== Input material

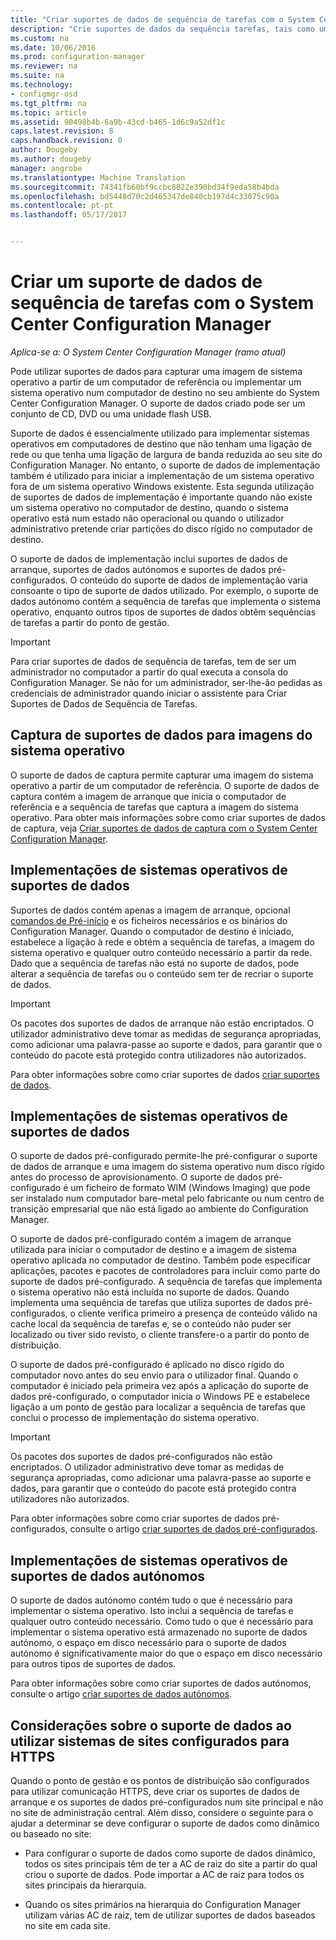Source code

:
 ```yaml
---
title: "Criar suportes de dados de sequência de tarefas com o System Center Configuration Manager | Documentos do Microsoft"
description: "Crie suportes de dados da sequência tarefas, tais como um CD, para implementar um sistema operativo num computador de destino no seu ambiente do Configuration Manager."
ms.custom: na
ms.date: 10/06/2016
ms.prod: configuration-manager
ms.reviewer: na
ms.suite: na
ms.technology:
- configmgr-osd
ms.tgt_pltfrm: na
ms.topic: article
ms.assetid: 90498b4b-6a9b-43cd-b465-1d6c9a52df1c
caps.latest.revision: 8
caps.handback.revision: 0
author: Dougeby
ms.author: dougeby
manager: angrobe
ms.translationtype: Machine Translation
ms.sourcegitcommit: 74341fb60bf9ccbc8822e390bd34f9eda58b4bda
ms.openlocfilehash: bd5448d70c2d465347de840cb197d4c33075c90a
ms.contentlocale: pt-pt
ms.lasthandoff: 05/17/2017


---
```

# <a name="create-task-sequence-media-with-system-center-configuration-manager"></a>Criar um suporte de dados de sequência de tarefas com o System Center Configuration Manager

*Aplica-se a: O System Center Configuration Manager (ramo atual)*

Pode utilizar suportes de dados para capturar uma imagem de sistema operativo a partir de um computador de referência ou implementar um sistema operativo num computador de destino no seu ambiente do System Center Configuration Manager. O suporte de dados criado pode ser um conjunto de CD, DVD ou uma unidade flash USB.  

 Suporte de dados é essencialmente utilizado para implementar sistemas operativos em computadores de destino que não tenham uma ligação de rede ou que tenha uma ligação de largura de banda reduzida ao seu site do Configuration Manager. No entanto, o suporte de dados de implementação também é utilizado para iniciar a implementação de um sistema operativo fora de um sistema operativo Windows existente. Esta segunda utilização de suportes de dados de implementação é importante quando não existe um sistema operativo no computador de destino, quando o sistema operativo está num estado não operacional ou quando o utilizador administrativo pretende criar partições do disco rígido no computador de destino.  

 O suporte de dados de implementação inclui suportes de dados de arranque, suportes de dados autónomos e suportes de dados pré-configurados. O conteúdo do suporte de dados de implementação varia consoante o tipo de suporte de dados utilizado. Por exemplo, o suporte de dados autónomo contém a sequência de tarefas que implementa o sistema operativo, enquanto outros tipos de suportes de dados obtêm sequências de tarefas a partir do ponto de gestão.  

> [!IMPORTANT]  
>  Para criar suportes de dados de sequência de tarefas, tem de ser um administrador no computador a partir do qual executa a consola do Configuration Manager. Se não for um administrador, ser-lhe-ão pedidas as credenciais de administrador quando iniciar o assistente para Criar Suportes de Dados de Sequência de Tarefas.  

##  <a name="BKMK_PlanCaptureMedia"></a>Captura de suportes de dados para imagens do sistema operativo  
 O suporte de dados de captura permite capturar uma imagem do sistema operativo a partir de um computador de referência. O suporte de dados de captura contém a imagem de arranque que inicia o computador de referência e a sequência de tarefas que captura a imagem do sistema operativo. Para obter mais informações sobre como criar suportes de dados de captura, veja [Criar suportes de dados de captura com o System Center Configuration Manager](create-capture-media.md).  

##  <a name="BKMK_PlanBootableMedia"></a>Implementações de sistemas operativos de suportes de dados  
 Suportes de dados contém apenas a imagem de arranque, opcional [comandos de Pré-início](../understand/prestart-commands-for-task-sequence-media.md) e os ficheiros necessários e os binários do Configuration Manager. Quando o computador de destino é iniciado, estabelece a ligação à rede e obtém a sequência de tarefas, a imagem do sistema operativo e qualquer outro conteúdo necessário a partir da rede. Dado que a sequência de tarefas não está no suporte de dados, pode alterar a sequência de tarefas ou o conteúdo sem ter de recriar o suporte de dados.  

> [!IMPORTANT]  
>  Os pacotes dos suportes de dados de arranque não estão encriptados. O utilizador administrativo deve tomar as medidas de segurança apropriadas, como adicionar uma palavra-passe ao suporte e dados, para garantir que o conteúdo do pacote está protegido contra utilizadores não autorizados.  

 Para obter informações sobre como criar suportes de dados [criar suportes de dados](create-bootable-media.md).  

##  <a name="BKMK_PlanPrestagedMedia"></a>Implementações de sistemas operativos de suportes de dados  
 O suporte de dados pré-configurado permite-lhe pré-configurar o suporte de dados de arranque e uma imagem do sistema operativo num disco rígido antes do processo de aprovisionamento. O suporte de dados pré-configurado é um ficheiro de formato WIM (Windows Imaging) que pode ser instalado num computador bare-metal pelo fabricante ou num centro de transição empresarial que não está ligado ao ambiente do Configuration Manager.  

 O suporte de dados pré-configurado contém a imagem de arranque utilizada para iniciar o computador de destino e a imagem de sistema operativo aplicada no computador de destino. Também pode especificar aplicações, pacotes e pacotes de controladores para incluir como parte do suporte de dados pré-configurado. A sequência de tarefas que implementa o sistema operativo não está incluída no suporte de dados. Quando implementa uma sequência de tarefas que utiliza suportes de dados pré-configurados, o cliente verifica primeiro a presença de conteúdo válido na cache local da sequência de tarefas e, se o conteúdo não puder ser localizado ou tiver sido revisto, o cliente transfere-o a partir do ponto de distribuição.  

 O suporte de dados pré-configurado é aplicado no disco rígido do computador novo antes do seu envio para o utilizador final. Quando o computador é iniciado pela primeira vez após a aplicação do suporte de dados pré-configurado, o computador inicia o Windows PE e estabelece ligação a um ponto de gestão para localizar a sequência de tarefas que conclui o processo de implementação do sistema operativo.  

> [!IMPORTANT]  
>  Os pacotes dos suportes de dados pré-configurados não estão encriptados. O utilizador administrativo deve tomar as medidas de segurança apropriadas, como adicionar uma palavra-passe ao suporte e dados, para garantir que o conteúdo do pacote está protegido contra utilizadores não autorizados.  

 Para obter informações sobre como criar suportes de dados pré-configurados, consulte o artigo [criar suportes de dados pré-configurados](create-prestaged-media.md).  

##  <a name="BKMK_PlanStandaloneMedia"></a>Implementações de sistemas operativos de suportes de dados autónomos  
 O suporte de dados autónomo contém tudo o que é necessário para implementar o sistema operativo. Isto inclui a sequência de tarefas e qualquer outro conteúdo necessário. Como tudo o que é necessário para implementar o sistema operativo está armazenado no suporte de dados autónomo, o espaço em disco necessário para o suporte de dados autónomo é significativamente maior do que o espaço em disco necessário para outros tipos de suportes de dados.  

 Para obter informações sobre como criar suportes de dados autónomos, consulte o artigo [criar suportes de dados autónomos](create-stand-alone-media.md).  

## <a name="media-considerations-when-using-site-systems-configured-for-https"></a>Considerações sobre o suporte de dados ao utilizar sistemas de sites configurados para HTTPS  
 Quando o ponto de gestão e os pontos de distribuição são configurados para utilizar comunicação HTTPS, deve criar os suportes de dados de arranque e os suportes de dados pré-configurados num site principal e não no site de administração central. Além disso, considere o seguinte para o ajudar a determinar se deve configurar o suporte de dados como dinâmico ou baseado no site:  

-   Para configurar o suporte de dados como suporte de dados dinâmico, todos os sites principais têm de ter a AC de raiz do site a partir do qual criou o suporte de dados. Pode importar a AC de raiz para todos os sites principais da hierarquia.  

-   Quando os sites primários na hierarquia do Configuration Manager utilizam várias AC de raiz, tem de utilizar suportes de dados baseados no site em cada site.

====

Your goal:
All the records need to be set down word for word, with the images left out.

Task response:
Source code

:
 ```yaml
---
title: "Criar suportes de dados de sequência de tarefas com o System Center Configuration Manager | Documentos do Microsoft"
description: "Crie suportes de dados da sequência tarefas, tais como um CD, para implementar um sistema operativo num computador de destino no seu ambiente do Configuration Manager."
ms.custom: na
ms.date: 10/06/2016
ms.prod: configuration-manager
ms.reviewer: na
ms.suite: na
ms.technology:
- configmgr-osd
ms.tgt_pltfrm: na
ms.topic: article
ms.assetid: 90498b4b-6a9b-43cd-b465-1d6c9a52df1c
caps.latest.revision: 8
caps.handback.revision: 0
author: Dougeby
ms.author: dougeby
manager: angrobe
ms.translationtype: Machine Translation
ms.sourcegitcommit: 74341fb60bf9ccbc8822e390bd34f9eda58b4bda
ms.openlocfilehash: bd5448d70c2d465347de840cb197d4c33075c90a
ms.contentlocale: pt-pt
ms.lasthandoff: 05/17/2017


---
```

# <a name="create-task-sequence-media-with-system-center-configuration-manager"></a>Criar um suporte de dados de sequência de tarefas com o System Center Configuration Manager

*Aplica-se a: O System Center Configuration Manager (ramo atual)*

Pode utilizar suportes de dados para capturar uma imagem de sistema operativo a partir de um computador de referência ou implementar um sistema operativo num computador de destino no seu ambiente do System Center Configuration Manager. O suporte de dados criado pode ser um conjunto de CD, DVD ou uma unidade flash USB.  

 Suporte de dados é essencialmente utilizado para implementar sistemas operativos em computadores de destino que não tenham uma ligação de rede ou que tenha uma ligação de largura de banda reduzida ao seu site do Configuration Manager. No entanto, o suporte de dados de implementação também é utilizado para iniciar a implementação de um sistema operativo fora de um sistema operativo Windows existente. Esta segunda utilização de suportes de dados de implementação é importante quando não existe um sistema operativo no computador de destino, quando o sistema operativo está num estado não operacional ou quando o utilizador administrativo pretende criar partições do disco rígido no computador de destino.  

 O suporte de dados de implementação inclui suportes de dados de arranque, suportes de dados autónomos e suportes de dados pré-configurados. O conteúdo do suporte de dados de implementação varia consoante o tipo de suporte de dados utilizado. Por exemplo, o suporte de dados autónomo contém a sequência de tarefas que implementa o sistema operativo, enquanto outros tipos de suportes de dados obtêm sequências de tarefas a partir do ponto de gestão.  

> [!IMPORTANT]  
>  Para criar suportes de dados de sequência de tarefas, tem de ser um administrador no computador a partir do qual executa a consola do Configuration Manager. Se não for um administrador, ser-lhe-ão pedidas as credenciais de administrador quando iniciar o assistente para Criar Suportes de Dados de Sequência de Tarefas.  

##  <a name="BKMK_PlanCaptureMedia"></a>Captura de suportes de dados para imagens do sistema operativo  
 O suporte de dados de captura permite capturar uma imagem do sistema operativo a partir de um computador de referência. O suporte de dados de captura contém a imagem de arranque que inicia o computador de referência e a sequência de tarefas que captura a imagem do sistema operativo. Para obter mais informações sobre como criar suportes de dados de captura, veja [Criar suportes de dados de captura com o System Center Configuration Manager](create-capture-media.md).  

##  <a name="BKMK_PlanBootableMedia"></a>Implementações de sistemas operativos de suportes de dados  
 Suportes de dados contém apenas a imagem de arranque, opcional [comandos de Pré-início](../understand/prestart-commands-for-task-sequence-media.md) e os ficheiros necessários e os binários do Configuration Manager. Quando o computador de destino é iniciado, estabelece a ligação à rede e obtém a sequência de tarefas, a imagem do sistema operativo e qualquer outro conteúdo necessário a partir da rede. Dado que a sequência de tarefas não está no suporte de dados, pode alterar a sequência de tarefas ou o conteúdo sem ter de recriar o suporte de dados.  

> [!IMPORTANT]  
>  Os pacotes dos suportes de dados de arranque não estão encriptados. O utilizador administrativo deve tomar as medidas de segurança apropriadas, como adicionar uma palavra-passe ao suporte e dados, para garantir que o conteúdo do pacote está protegido contra utilizadores não autorizados.  

 Para obter informações sobre como criar suportes de dados [criar suportes de dados](create-bootable-media.md).  

##  <a name="BKMK_PlanPrestagedMedia"></a>Implementações de sistemas operativos de suportes de dados  
 O suporte de dados pré-configurado permite-lhe pré-configurar o suporte de dados de arranque e uma imagem do sistema operativo num disco rígido antes do processo de aprovisionamento. O suporte de dados pré-configurado é um ficheiro de formato WIM (Windows Imaging) que pode ser instalado num computador bare-metal pelo fabricante ou num centro de transição empresarial que não está ligado ao ambiente do Configuration Manager.  

 O suporte de dados pré-configurado contém a imagem de arranque utilizada para iniciar o computador de destino e a imagem de sistema operativo aplicada no computador de destino. Também pode especificar aplicações, pacotes e pacotes de controladores para incluir como parte do suporte de dados pré-configurado. A sequência de tarefas que implementa o sistema operativo não está incluída no suporte de dados. Quando implementa uma sequência de tarefas que utiliza suportes de dados pré-configurados, o cliente verifica primeiro a presença de conteúdo válido na cache local da sequência de tarefas e, se o conteúdo não puder ser localizado ou tiver sido revisto, o cliente transfere-o a partir do ponto de distribuição.  

 O suporte de dados pré-configurado é aplicado no disco rígido do computador novo antes do seu envio para o utilizador final. Quando o computador é iniciado pela primeira vez após a aplicação do suporte de dados pré-configurado, o computador inicia o Windows PE e estabelece ligação a um ponto de gestão para localizar a sequência de tarefas que conclui o processo de implementação do sistema operativo.  

> [!IMPORTANT]  
>  Os pacotes dos suportes de dados pré-configurados não estão encriptados. O utilizador administrativo deve tomar as medidas de segurança apropriadas, como adicionar uma palavra-passe ao suporte e dados, para garantir que o conteúdo do pacote está protegido contra utilizadores não autorizados.  

 Para obter informações sobre como criar suportes de dados pré-configurados, consulte o artigo [criar suportes de dados pré-configurados](create-prestaged-media.md).  

##  <a name="BKMK_PlanStandaloneMedia"></a>Implementações de sistemas operativos de suportes de dados autónomos  
 O suporte de dados autónomo contém tudo o que é necessário para implementar o sistema operativo. Isto inclui a sequência de tarefas e qualquer outro conteúdo necessário. Como tudo o que é necessário para implementar o sistema operativo está armazenado no suporte de dados autónomo, o espaço em disco necessário para o suporte de dados autónomo é significativamente maior do que o espaço em disco necessário para outros tipos de suportes de dados.  

 Para obter informações sobre como criar suportes de dados autónomos, consulte o artigo [criar suportes de dados autónomos](create-stand-alone-media.md).  

## <a name="media-considerations-when-using-site-systems-configured-for-https"></a>Considerações sobre o suporte de dados ao utilizar sistemas de sites configurados para HTTPS  
 Quando o ponto de gestão e os pontos de distribuição são configurados para utilizar comunicação HTTPS, deve criar os suportes de dados de arranque e os suportes de dados pré-configurados num site principal e não no site de administração central. Além disso, considere o seguinte para o ajudar a determinar se deve configurar o suporte de dados como dinâmico ou baseado no site:  

-   Para configurar o suporte de dados como suporte de dados dinâmico, todos os sites principais têm de ter a AC de raiz do site a partir do qual criou o suporte de dados. Pode importar a AC de raiz para todos os sites principais da hierarquia.  

-   Quando os sites primários na hierarquia do Configuration Manager utilizam várias AC de raiz, tem de utilizar suportes de dados baseados no site em cada site.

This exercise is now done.